HKTV has officially ended its eight-year quest to break into Hong Kong’s free-to-air TV business after the Communications Authority (CA) accepted its application to surrender the broadcast license it only received less than a year ago.
It took seven years and a lot of legal wrangling for HKTV subsidiary Hong Kong Mobile Television Network Limited (HKMTV) to acquire the Unified Carrier Licence in the first place. The company applied for one of three new free-to-air broadcast licenses in 2009, but the government ultimately issued two licenses – neither of them to HKTV.
HKTV chairman Ricky Wong Wai-kay tried to work around that controversial decision by using the mobile TV license he had purchased from China Mobile Hong Kong to launch free-to-air broadcasts, but that ran into regulatory problems as well because the license only allowed broadcasts to mobile devices, and HKTV’s mobile TV network used the DTMB terrestrial digital TV standard that could also be picked up by digital TV sets in homes
After losing two court battles over the matter, HKTV eventually agreed to change the technology from DTMB to DVB-T2 Lite. The CA finally issued the company the appropriate Unified Carrier Licence in July 2017, and HKTV was in business.
But not for long. On March 27, HKTV reported almost HK$205 million ($26 million) in losses for 2017, and Wong declared he was done, according to the South China Morning Post:
Explaining the reason to end his lifelong free-to-air TV dream, Wong, who chairs HKTV, said the wait had simply been too long.
“The answer is as simple as ‘we’ve been waiting for eight years,’” he said.

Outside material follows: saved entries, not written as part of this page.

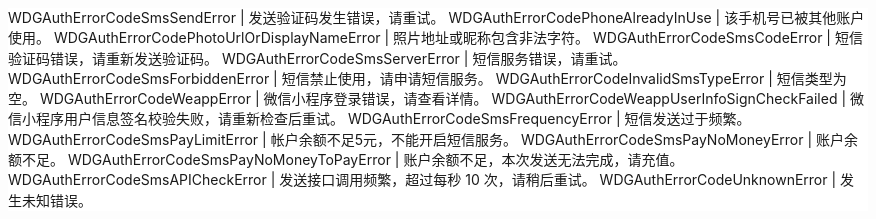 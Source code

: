 WDGAuthErrorCodeSmsSendError | 发送验证码发生错误，请重试。
WDGAuthErrorCodePhoneAlreadyInUse | 该手机号已被其他账户使用。
WDGAuthErrorCodePhotoUrlOrDisplayNameError | 照片地址或昵称包含非法字符。
WDGAuthErrorCodeSmsCodeError | 短信验证码错误，请重新发送验证码。
WDGAuthErrorCodeSmsServerError | 短信服务错误，请重试。
WDGAuthErrorCodeSmsForbiddenError | 短信禁止使用，请申请短信服务。
WDGAuthErrorCodeInvalidSmsTypeError | 短信类型为空。
WDGAuthErrorCodeWeappError | 微信小程序登录错误，请查看详情。
WDGAuthErrorCodeWeappUserInfoSignCheckFailed | 微信小程序用户信息签名校验失败，请重新检查后重试。
WDGAuthErrorCodeSmsFrequencyError | 短信发送过于频繁。
WDGAuthErrorCodeSmsPayLimitError | 帐户余额不足5元，不能开启短信服务。
WDGAuthErrorCodeSmsPayNoMoneyError | 账户余额不足。
WDGAuthErrorCodeSmsPayNoMoneyToPayError | 账户余额不足，本次发送无法完成，请充值。
WDGAuthErrorCodeSmsAPICheckError | 发送接口调用频繁，超过每秒 10 次，请稍后重试。
WDGAuthErrorCodeUnknownError | 发生未知错误。
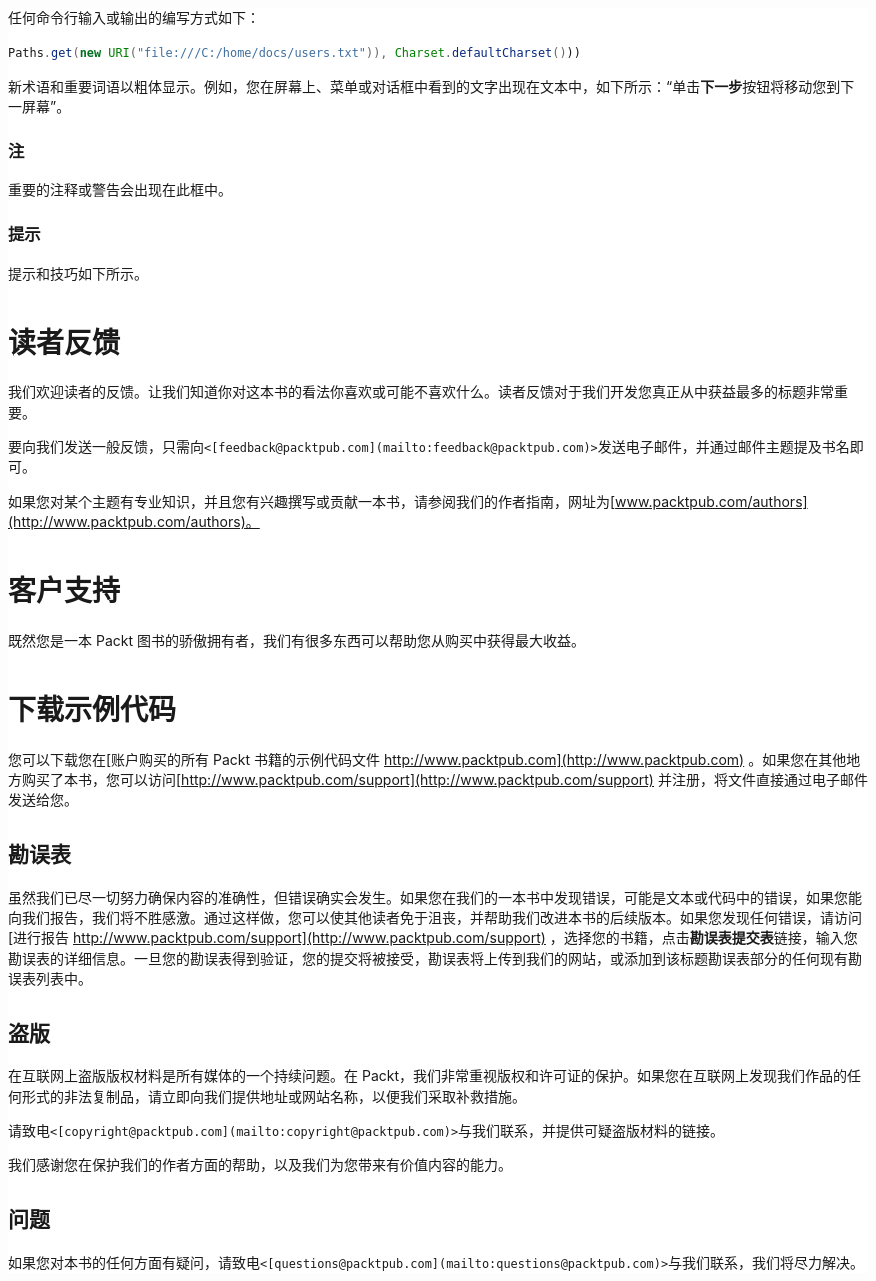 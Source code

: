 任何命令行输入或输出的编写方式如下：

```java
Paths.get(new URI("file:///C:/home/docs/users.txt")), Charset.defaultCharset()))

```

新术语和重要词语以粗体显示。例如，您在屏幕上、菜单或对话框中看到的文字出现在文本中，如下所示：“单击**下一步**按钮将移动您到下一屏幕”。

### 注

重要的注释或警告会出现在此框中。

### 提示

提示和技巧如下所示。

# 读者反馈

我们欢迎读者的反馈。让我们知道你对这本书的看法你喜欢或可能不喜欢什么。读者反馈对于我们开发您真正从中获益最多的标题非常重要。

要向我们发送一般反馈，只需向`<[feedback@packtpub.com](mailto:feedback@packtpub.com)>`发送电子邮件，并通过邮件主题提及书名即可。

如果您对某个主题有专业知识，并且您有兴趣撰写或贡献一本书，请参阅我们的作者指南，网址为[www.packtpub.com/authors](http://www.packtpub.com/authors)。

# 客户支持

既然您是一本 Packt 图书的骄傲拥有者，我们有很多东西可以帮助您从购买中获得最大收益。

# 下载示例代码

您可以下载您在[账户购买的所有 Packt 书籍的示例代码文件 http://www.packtpub.com](http://www.packtpub.com) 。如果您在其他地方购买了本书，您可以访问[http://www.packtpub.com/support](http://www.packtpub.com/support) 并注册，将文件直接通过电子邮件发送给您。

## 勘误表

虽然我们已尽一切努力确保内容的准确性，但错误确实会发生。如果您在我们的一本书中发现错误，可能是文本或代码中的错误，如果您能向我们报告，我们将不胜感激。通过这样做，您可以使其他读者免于沮丧，并帮助我们改进本书的后续版本。如果您发现任何错误，请访问[进行报告 http://www.packtpub.com/support](http://www.packtpub.com/support) ，选择您的书籍，点击**勘误表提交表**链接，输入您勘误表的详细信息。一旦您的勘误表得到验证，您的提交将被接受，勘误表将上传到我们的网站，或添加到该标题勘误表部分的任何现有勘误表列表中。

## 盗版

在互联网上盗版版权材料是所有媒体的一个持续问题。在 Packt，我们非常重视版权和许可证的保护。如果您在互联网上发现我们作品的任何形式的非法复制品，请立即向我们提供地址或网站名称，以便我们采取补救措施。

请致电`<[copyright@packtpub.com](mailto:copyright@packtpub.com)>`与我们联系，并提供可疑盗版材料的链接。

我们感谢您在保护我们的作者方面的帮助，以及我们为您带来有价值内容的能力。

## 问题

如果您对本书的任何方面有疑问，请致电`<[questions@packtpub.com](mailto:questions@packtpub.com)>`与我们联系，我们将尽力解决。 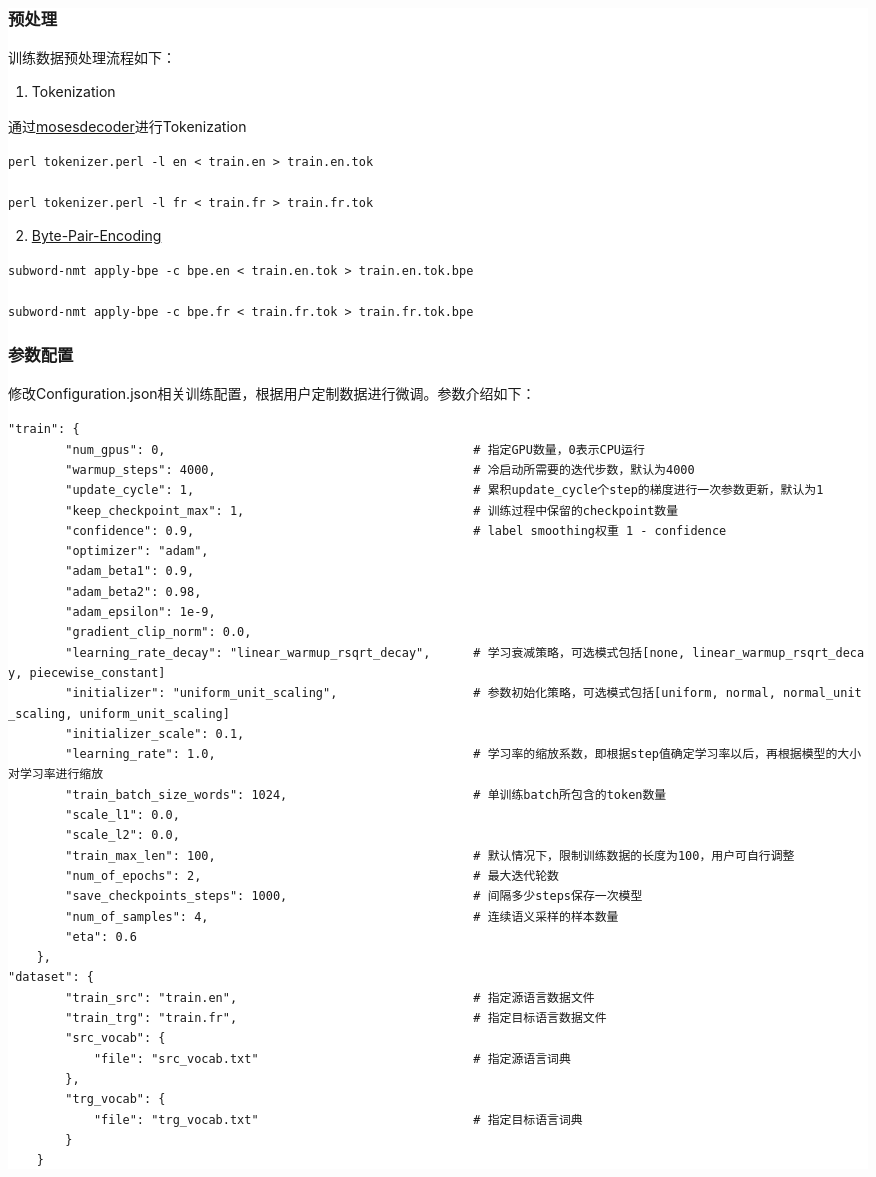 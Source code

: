 ### 预处理
训练数据预处理流程如下：

1. Tokenization

通过[mosesdecoder](https://github.com/moses-smt/mosesdecoder)进行Tokenization
```
perl tokenizer.perl -l en < train.en > train.en.tok

perl tokenizer.perl -l fr < train.fr > train.fr.tok
```

2. [Byte-Pair-Encoding](https://github.com/rsennrich/subword-nmt)

```
subword-nmt apply-bpe -c bpe.en < train.en.tok > train.en.tok.bpe

subword-nmt apply-bpe -c bpe.fr < train.fr.tok > train.fr.tok.bpe
```

### 参数配置

修改Configuration.json相关训练配置，根据用户定制数据进行微调。参数介绍如下：

```
"train": {
        "num_gpus": 0,                                           # 指定GPU数量，0表示CPU运行
        "warmup_steps": 4000,                                    # 冷启动所需要的迭代步数，默认为4000
        "update_cycle": 1,                                       # 累积update_cycle个step的梯度进行一次参数更新，默认为1
        "keep_checkpoint_max": 1,                                # 训练过程中保留的checkpoint数量
        "confidence": 0.9,                                       # label smoothing权重 1 - confidence
        "optimizer": "adam",
        "adam_beta1": 0.9,
        "adam_beta2": 0.98,
        "adam_epsilon": 1e-9,
        "gradient_clip_norm": 0.0,
        "learning_rate_decay": "linear_warmup_rsqrt_decay",      # 学习衰减策略，可选模式包括[none, linear_warmup_rsqrt_decay, piecewise_constant]
        "initializer": "uniform_unit_scaling",                   # 参数初始化策略，可选模式包括[uniform, normal, normal_unit_scaling, uniform_unit_scaling]
        "initializer_scale": 0.1,
        "learning_rate": 1.0,                                    # 学习率的缩放系数，即根据step值确定学习率以后，再根据模型的大小对学习率进行缩放
        "train_batch_size_words": 1024,                          # 单训练batch所包含的token数量
        "scale_l1": 0.0,
        "scale_l2": 0.0,
        "train_max_len": 100,                                    # 默认情况下，限制训练数据的长度为100，用户可自行调整
        "num_of_epochs": 2,                                      # 最大迭代轮数
        "save_checkpoints_steps": 1000,                          # 间隔多少steps保存一次模型
        "num_of_samples": 4,                                     # 连续语义采样的样本数量
        "eta": 0.6
    },
"dataset": {
        "train_src": "train.en",                                 # 指定源语言数据文件
        "train_trg": "train.fr",                                 # 指定目标语言数据文件
        "src_vocab": {
            "file": "src_vocab.txt"                              # 指定源语言词典
        },
        "trg_vocab": {
            "file": "trg_vocab.txt"                              # 指定目标语言词典
        }
    }
```
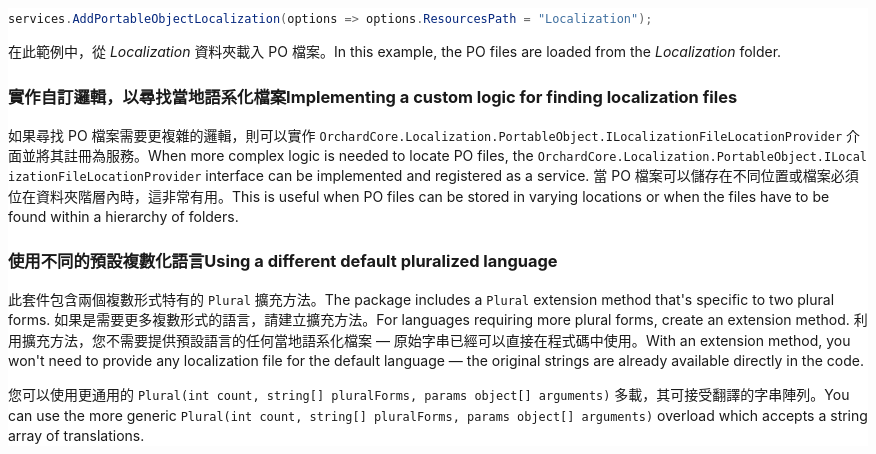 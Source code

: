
 ```csharp
services.AddPortableObjectLocalization(options => options.ResourcesPath = "Localization");
```

<span data-ttu-id="1e480-199">在此範例中，從 *Localization* 資料夾載入 PO 檔案。</span><span class="sxs-lookup"><span data-stu-id="1e480-199">In this example, the PO files are loaded from the *Localization* folder.</span></span>

### <a name="implementing-a-custom-logic-for-finding-localization-files"></a><span data-ttu-id="1e480-200">實作自訂邏輯，以尋找當地語系化檔案</span><span class="sxs-lookup"><span data-stu-id="1e480-200">Implementing a custom logic for finding localization files</span></span>

<span data-ttu-id="1e480-201">如果尋找 PO 檔案需要更複雜的邏輯，則可以實作 `OrchardCore.Localization.PortableObject.ILocalizationFileLocationProvider` 介面並將其註冊為服務。</span><span class="sxs-lookup"><span data-stu-id="1e480-201">When more complex logic is needed to locate PO files, the `OrchardCore.Localization.PortableObject.ILocalizationFileLocationProvider` interface can be implemented and registered as a service.</span></span> <span data-ttu-id="1e480-202">當 PO 檔案可以儲存在不同位置或檔案必須位在資料夾階層內時，這非常有用。</span><span class="sxs-lookup"><span data-stu-id="1e480-202">This is useful when PO files can be stored in varying locations or when the files have to be found within a hierarchy of folders.</span></span>

### <a name="using-a-different-default-pluralized-language"></a><span data-ttu-id="1e480-203">使用不同的預設複數化語言</span><span class="sxs-lookup"><span data-stu-id="1e480-203">Using a different default pluralized language</span></span>

<span data-ttu-id="1e480-204">此套件包含兩個複數形式特有的 `Plural` 擴充方法。</span><span class="sxs-lookup"><span data-stu-id="1e480-204">The package includes a `Plural` extension method that's specific to two plural forms.</span></span> <span data-ttu-id="1e480-205">如果是需要更多複數形式的語言，請建立擴充方法。</span><span class="sxs-lookup"><span data-stu-id="1e480-205">For languages requiring more plural forms, create an extension method.</span></span> <span data-ttu-id="1e480-206">利用擴充方法，您不需要提供預設語言的任何當地語系化檔案 &mdash; 原始字串已經可以直接在程式碼中使用。</span><span class="sxs-lookup"><span data-stu-id="1e480-206">With an extension method, you won't need to provide any localization file for the default language &mdash; the original strings are already available directly in the code.</span></span>

<span data-ttu-id="1e480-207">您可以使用更通用的 `Plural(int count, string[] pluralForms, params object[] arguments)` 多載，其可接受翻譯的字串陣列。</span><span class="sxs-lookup"><span data-stu-id="1e480-207">You can use the more generic `Plural(int count, string[] pluralForms, params object[] arguments)` overload which accepts a string array of translations.</span></span>
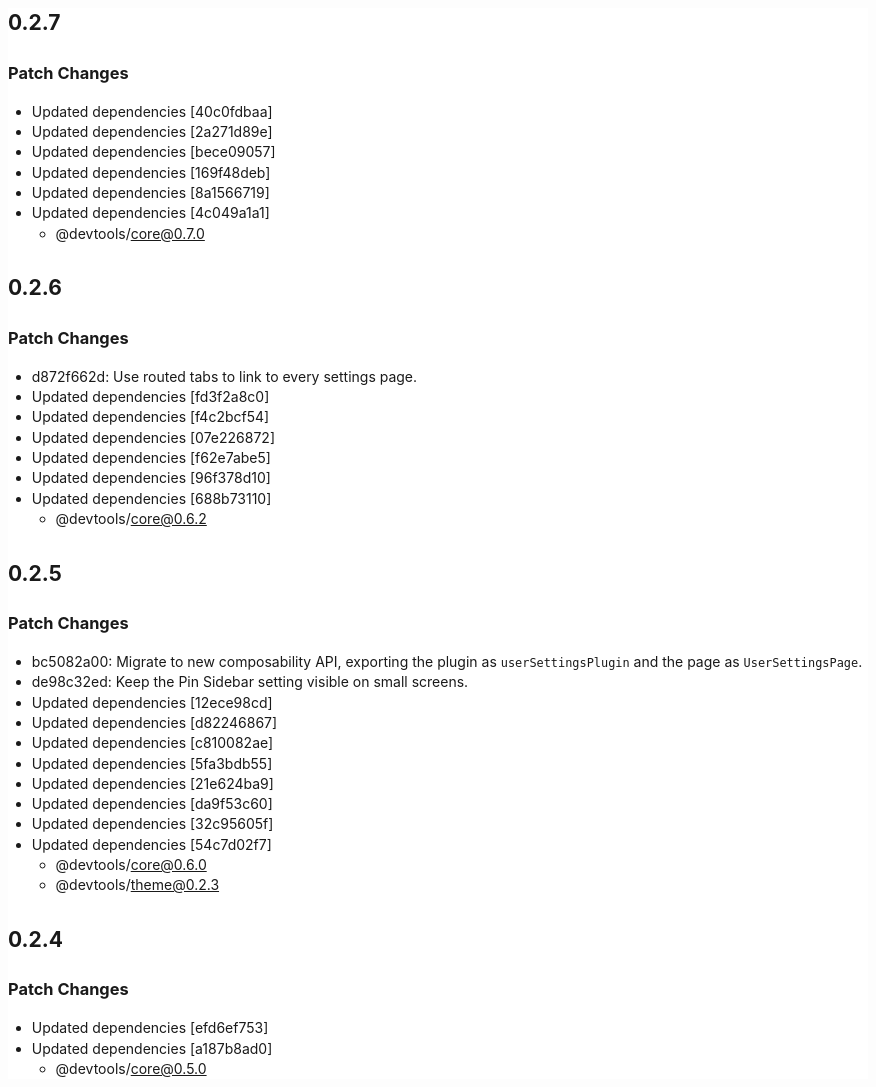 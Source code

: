 ## 0.2.7

### Patch Changes

- Updated dependencies [40c0fdbaa]
- Updated dependencies [2a271d89e]
- Updated dependencies [bece09057]
- Updated dependencies [169f48deb]
- Updated dependencies [8a1566719]
- Updated dependencies [4c049a1a1]
  - @devtools/core@0.7.0

## 0.2.6

### Patch Changes

- d872f662d: Use routed tabs to link to every settings page.
- Updated dependencies [fd3f2a8c0]
- Updated dependencies [f4c2bcf54]
- Updated dependencies [07e226872]
- Updated dependencies [f62e7abe5]
- Updated dependencies [96f378d10]
- Updated dependencies [688b73110]
  - @devtools/core@0.6.2

## 0.2.5

### Patch Changes

- bc5082a00: Migrate to new composability API, exporting the plugin as `userSettingsPlugin` and the page as `UserSettingsPage`.
- de98c32ed: Keep the Pin Sidebar setting visible on small screens.
- Updated dependencies [12ece98cd]
- Updated dependencies [d82246867]
- Updated dependencies [c810082ae]
- Updated dependencies [5fa3bdb55]
- Updated dependencies [21e624ba9]
- Updated dependencies [da9f53c60]
- Updated dependencies [32c95605f]
- Updated dependencies [54c7d02f7]
  - @devtools/core@0.6.0
  - @devtools/theme@0.2.3

## 0.2.4

### Patch Changes

- Updated dependencies [efd6ef753]
- Updated dependencies [a187b8ad0]
  - @devtools/core@0.5.0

HKTV submitted its application to the CA to surrender its Unified Carrier Licence the same day, and shut the service down a few days later.
The CA officially approved the application on Monday, which frees up the 678-686 MHz band reserved for HKMTV.
HKTV won’t disappear completely – the HKTVmall e-commerce site it started to supplement its OTT video service is still in business, and the company will continue to focus its efforts there, according to SCMP.
Still, it’s a shame that its bid to disrupt Hong Kong’s broadcast sector – which arguably needed disrupting – ultimately came to nothing.
Then again, that’s not to say HKTV had no impact on the market.
In the wake of the controversy over its failed license bid in 2014, HKTV took advantage of the publicity, took all the TV shows it had produced and launched an OTT video service that was initially very successful. That didn’t last long, but its first batch of TV dramas proved to be very popular, with social media buzzing about the US-style production values and innovative storylines – or at least innovative relative to broadcasting powerhouse TVB, whose programs had become formulaic and stale due to lack of effective competition. (At the time, its only free-to-air competition was ATV, which was struggling to survive and eventually shut down in 2016.)
Fans and some media critics credited HKTV for showing HK audiences that it was possible to break out of the TVB formula and produce compelling shows. So if nothing else, the company got to be the broadcast equivalent of an OTT player forcing TVB to up its programming game, and demonstrated the importance of strong competition in a market TVB had virtually monopolized for ages.
Which is really standard operating procedure for Wong, who has made a career out of disrupting incumbent markets, from City Telecom’s IDD arbitrage service in the 1990s to HKBN’s improbably successful fixed-broadband/IPTV challenger to incumbent HKT. HKTV may not have achieved what he wanted, but it still managed to rattle the establishment.